Hi all,
SecureDrop is migrating from GPG to Sequoia in our upcoming 2.7.0 release. I want to give a brief overview of how SecureDrop works and then a request for review if anyone has some time.
For those not familiar, SecureDrop is a whistleblower submission system. Sources upload documents and send messages for journalists to review said information and determine whether or not to act on it. There's a high-level architecture overview at https://docs.securedrop.org/en/stable/what_is_securedrop.html.
== Our PGP operations ==
Submissions are encrypted for journalists using PGP. The journalist secret key is kept offline on an airgapped machine, while the public key is on the SecureDrop server and generally publicly available.
When a source logs in, they are given a diceware passphrase ("codename" in SD documentation). The server generates a PGP keypair protected by that passphrase.
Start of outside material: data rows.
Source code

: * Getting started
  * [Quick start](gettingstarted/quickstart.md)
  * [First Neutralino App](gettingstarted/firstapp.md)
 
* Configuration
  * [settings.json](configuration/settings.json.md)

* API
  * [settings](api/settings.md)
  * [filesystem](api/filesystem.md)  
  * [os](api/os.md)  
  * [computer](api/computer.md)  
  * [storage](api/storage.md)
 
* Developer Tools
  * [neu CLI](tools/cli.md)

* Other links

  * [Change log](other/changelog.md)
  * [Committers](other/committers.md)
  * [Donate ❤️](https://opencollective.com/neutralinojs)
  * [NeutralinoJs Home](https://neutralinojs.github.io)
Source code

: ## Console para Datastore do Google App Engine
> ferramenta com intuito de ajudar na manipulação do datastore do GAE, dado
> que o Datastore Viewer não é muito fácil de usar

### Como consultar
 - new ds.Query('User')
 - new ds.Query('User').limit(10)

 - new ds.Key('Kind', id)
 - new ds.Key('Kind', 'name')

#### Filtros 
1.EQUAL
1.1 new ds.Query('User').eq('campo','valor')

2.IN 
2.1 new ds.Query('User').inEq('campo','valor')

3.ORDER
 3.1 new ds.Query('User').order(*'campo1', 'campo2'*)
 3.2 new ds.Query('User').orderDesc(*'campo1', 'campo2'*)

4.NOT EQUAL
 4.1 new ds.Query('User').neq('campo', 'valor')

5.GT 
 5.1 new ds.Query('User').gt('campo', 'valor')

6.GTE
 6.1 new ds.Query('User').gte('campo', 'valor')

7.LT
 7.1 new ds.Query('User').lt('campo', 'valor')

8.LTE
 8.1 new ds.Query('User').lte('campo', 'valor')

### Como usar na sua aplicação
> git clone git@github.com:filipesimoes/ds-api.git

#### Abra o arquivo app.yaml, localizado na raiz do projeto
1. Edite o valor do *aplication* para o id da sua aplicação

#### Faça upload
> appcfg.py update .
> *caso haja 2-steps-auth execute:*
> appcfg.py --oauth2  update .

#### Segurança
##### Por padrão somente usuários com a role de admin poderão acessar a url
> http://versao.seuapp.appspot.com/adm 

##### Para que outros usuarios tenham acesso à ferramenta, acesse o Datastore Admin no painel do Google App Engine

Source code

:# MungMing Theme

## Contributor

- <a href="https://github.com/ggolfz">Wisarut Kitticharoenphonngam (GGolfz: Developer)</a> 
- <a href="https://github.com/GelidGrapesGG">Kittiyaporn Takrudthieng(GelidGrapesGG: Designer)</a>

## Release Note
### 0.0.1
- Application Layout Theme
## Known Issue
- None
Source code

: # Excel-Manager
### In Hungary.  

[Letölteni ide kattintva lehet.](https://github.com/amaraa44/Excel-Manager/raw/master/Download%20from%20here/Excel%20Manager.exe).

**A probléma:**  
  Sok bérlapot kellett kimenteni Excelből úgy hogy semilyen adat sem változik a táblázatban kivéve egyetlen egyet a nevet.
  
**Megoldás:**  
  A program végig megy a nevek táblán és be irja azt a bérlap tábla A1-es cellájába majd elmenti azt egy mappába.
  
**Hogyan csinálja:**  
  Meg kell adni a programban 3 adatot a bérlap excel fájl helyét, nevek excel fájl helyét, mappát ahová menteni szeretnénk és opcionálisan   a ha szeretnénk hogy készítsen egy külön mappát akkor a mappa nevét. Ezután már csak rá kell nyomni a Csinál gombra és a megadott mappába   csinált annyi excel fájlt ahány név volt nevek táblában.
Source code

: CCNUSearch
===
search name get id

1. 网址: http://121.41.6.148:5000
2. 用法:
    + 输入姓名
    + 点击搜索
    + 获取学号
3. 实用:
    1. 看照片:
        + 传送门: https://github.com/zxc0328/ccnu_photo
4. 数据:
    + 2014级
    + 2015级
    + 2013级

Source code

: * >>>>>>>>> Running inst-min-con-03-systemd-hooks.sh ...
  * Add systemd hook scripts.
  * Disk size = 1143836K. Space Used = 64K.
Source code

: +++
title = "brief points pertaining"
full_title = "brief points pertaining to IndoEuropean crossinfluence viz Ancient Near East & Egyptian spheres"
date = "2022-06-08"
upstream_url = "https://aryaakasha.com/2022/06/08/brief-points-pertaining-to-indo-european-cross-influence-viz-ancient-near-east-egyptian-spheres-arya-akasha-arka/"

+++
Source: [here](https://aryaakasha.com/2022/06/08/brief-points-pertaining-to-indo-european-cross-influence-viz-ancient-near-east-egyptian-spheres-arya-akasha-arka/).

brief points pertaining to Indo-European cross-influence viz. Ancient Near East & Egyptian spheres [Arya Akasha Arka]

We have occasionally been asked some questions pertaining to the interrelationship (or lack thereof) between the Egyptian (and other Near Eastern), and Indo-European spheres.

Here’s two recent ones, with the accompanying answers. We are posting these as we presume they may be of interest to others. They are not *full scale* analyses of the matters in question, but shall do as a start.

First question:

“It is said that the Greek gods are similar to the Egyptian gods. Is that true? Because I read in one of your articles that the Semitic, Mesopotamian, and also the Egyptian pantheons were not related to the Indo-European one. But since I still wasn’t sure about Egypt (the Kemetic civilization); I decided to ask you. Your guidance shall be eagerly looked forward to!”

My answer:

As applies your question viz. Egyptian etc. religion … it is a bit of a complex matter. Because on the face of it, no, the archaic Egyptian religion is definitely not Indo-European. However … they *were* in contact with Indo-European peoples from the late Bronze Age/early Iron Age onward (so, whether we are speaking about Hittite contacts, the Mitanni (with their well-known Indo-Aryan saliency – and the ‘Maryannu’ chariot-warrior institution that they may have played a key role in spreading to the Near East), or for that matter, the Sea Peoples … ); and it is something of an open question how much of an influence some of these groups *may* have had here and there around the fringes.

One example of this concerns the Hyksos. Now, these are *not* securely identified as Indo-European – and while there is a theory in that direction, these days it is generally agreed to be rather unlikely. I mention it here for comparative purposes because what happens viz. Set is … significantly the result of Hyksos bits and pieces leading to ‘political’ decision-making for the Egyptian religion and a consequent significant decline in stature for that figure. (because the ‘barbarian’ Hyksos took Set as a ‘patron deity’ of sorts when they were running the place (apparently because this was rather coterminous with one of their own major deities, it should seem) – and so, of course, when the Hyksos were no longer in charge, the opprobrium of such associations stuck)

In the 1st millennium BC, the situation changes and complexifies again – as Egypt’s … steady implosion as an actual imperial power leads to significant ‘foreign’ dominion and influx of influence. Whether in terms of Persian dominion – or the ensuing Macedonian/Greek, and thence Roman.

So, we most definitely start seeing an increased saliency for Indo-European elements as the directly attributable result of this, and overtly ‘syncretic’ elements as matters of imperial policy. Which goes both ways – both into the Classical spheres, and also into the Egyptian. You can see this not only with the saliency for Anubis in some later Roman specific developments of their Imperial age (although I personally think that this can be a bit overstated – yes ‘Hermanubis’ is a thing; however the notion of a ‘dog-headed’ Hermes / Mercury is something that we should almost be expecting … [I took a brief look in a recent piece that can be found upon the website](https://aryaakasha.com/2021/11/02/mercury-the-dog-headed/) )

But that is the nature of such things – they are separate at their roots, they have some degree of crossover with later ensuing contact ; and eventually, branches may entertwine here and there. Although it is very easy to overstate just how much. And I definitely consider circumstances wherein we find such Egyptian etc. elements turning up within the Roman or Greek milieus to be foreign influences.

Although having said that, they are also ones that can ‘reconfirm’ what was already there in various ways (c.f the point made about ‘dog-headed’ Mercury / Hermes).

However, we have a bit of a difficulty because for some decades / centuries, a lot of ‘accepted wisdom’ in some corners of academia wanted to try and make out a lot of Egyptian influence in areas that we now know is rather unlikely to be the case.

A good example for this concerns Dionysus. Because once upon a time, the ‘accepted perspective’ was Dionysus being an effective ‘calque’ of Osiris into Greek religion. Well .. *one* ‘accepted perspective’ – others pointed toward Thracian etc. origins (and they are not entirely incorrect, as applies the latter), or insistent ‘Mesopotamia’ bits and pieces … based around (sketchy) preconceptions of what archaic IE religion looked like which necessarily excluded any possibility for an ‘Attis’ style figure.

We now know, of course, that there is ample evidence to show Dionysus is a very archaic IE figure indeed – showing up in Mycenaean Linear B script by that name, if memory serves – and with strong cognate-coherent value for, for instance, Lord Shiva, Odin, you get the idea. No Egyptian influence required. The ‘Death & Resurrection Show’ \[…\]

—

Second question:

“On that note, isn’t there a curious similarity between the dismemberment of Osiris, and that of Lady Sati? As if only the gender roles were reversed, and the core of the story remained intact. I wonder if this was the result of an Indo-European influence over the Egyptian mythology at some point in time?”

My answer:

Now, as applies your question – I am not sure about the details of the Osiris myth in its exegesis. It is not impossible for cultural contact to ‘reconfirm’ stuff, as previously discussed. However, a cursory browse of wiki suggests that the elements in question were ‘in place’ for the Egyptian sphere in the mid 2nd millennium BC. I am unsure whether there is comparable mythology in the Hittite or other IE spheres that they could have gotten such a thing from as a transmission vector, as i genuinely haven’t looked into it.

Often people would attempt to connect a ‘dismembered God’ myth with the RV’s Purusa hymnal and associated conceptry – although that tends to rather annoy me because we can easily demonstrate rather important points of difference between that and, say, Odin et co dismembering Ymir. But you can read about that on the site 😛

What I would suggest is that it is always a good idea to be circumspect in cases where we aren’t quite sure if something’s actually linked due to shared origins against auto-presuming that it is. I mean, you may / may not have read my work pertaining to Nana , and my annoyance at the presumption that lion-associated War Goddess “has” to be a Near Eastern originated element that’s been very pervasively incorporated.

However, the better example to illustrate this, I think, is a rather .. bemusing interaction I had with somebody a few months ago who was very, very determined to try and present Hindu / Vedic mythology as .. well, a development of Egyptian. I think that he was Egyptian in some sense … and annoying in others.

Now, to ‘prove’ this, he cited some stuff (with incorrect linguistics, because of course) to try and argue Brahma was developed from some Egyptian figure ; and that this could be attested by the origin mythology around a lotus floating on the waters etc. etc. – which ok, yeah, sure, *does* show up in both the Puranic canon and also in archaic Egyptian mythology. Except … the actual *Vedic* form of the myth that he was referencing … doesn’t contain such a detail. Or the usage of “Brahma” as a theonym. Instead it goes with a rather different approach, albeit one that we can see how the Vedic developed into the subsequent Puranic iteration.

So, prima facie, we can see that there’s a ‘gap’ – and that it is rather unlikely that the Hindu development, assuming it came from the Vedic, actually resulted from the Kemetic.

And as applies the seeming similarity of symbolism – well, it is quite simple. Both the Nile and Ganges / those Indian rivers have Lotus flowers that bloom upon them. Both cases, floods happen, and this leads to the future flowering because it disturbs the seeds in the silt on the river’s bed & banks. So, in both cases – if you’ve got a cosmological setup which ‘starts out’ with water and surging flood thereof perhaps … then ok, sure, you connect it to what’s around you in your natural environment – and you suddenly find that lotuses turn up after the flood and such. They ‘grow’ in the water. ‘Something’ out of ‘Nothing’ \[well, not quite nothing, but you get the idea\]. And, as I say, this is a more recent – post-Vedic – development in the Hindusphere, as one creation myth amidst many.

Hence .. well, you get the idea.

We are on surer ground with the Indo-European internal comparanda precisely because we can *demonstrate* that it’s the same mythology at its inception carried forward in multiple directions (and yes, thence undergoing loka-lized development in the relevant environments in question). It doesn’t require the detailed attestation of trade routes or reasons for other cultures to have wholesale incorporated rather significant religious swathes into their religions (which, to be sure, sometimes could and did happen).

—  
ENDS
When the source submits a document/message, it is encrypted for the journalist key and stored. (Note: sources can pre-encrypt their submission locally and upload that, in which case we don't further encrypt it again, but our impression is that this is rarely done).
If the journalist chooses to reply to source, that message is encrypted to the specific source and journalist (so journalists can read messages they sent). When a source logs in with their passphrase, we decrypt any journalist replies and display them to the source.
Currently this is all done using GPG, using a vendored copy of the unmaintained pretty_bad_protocol library: https://github.com/freedomofpress/securedrop/tree/develop/securedrop/pretty_bad_protocol.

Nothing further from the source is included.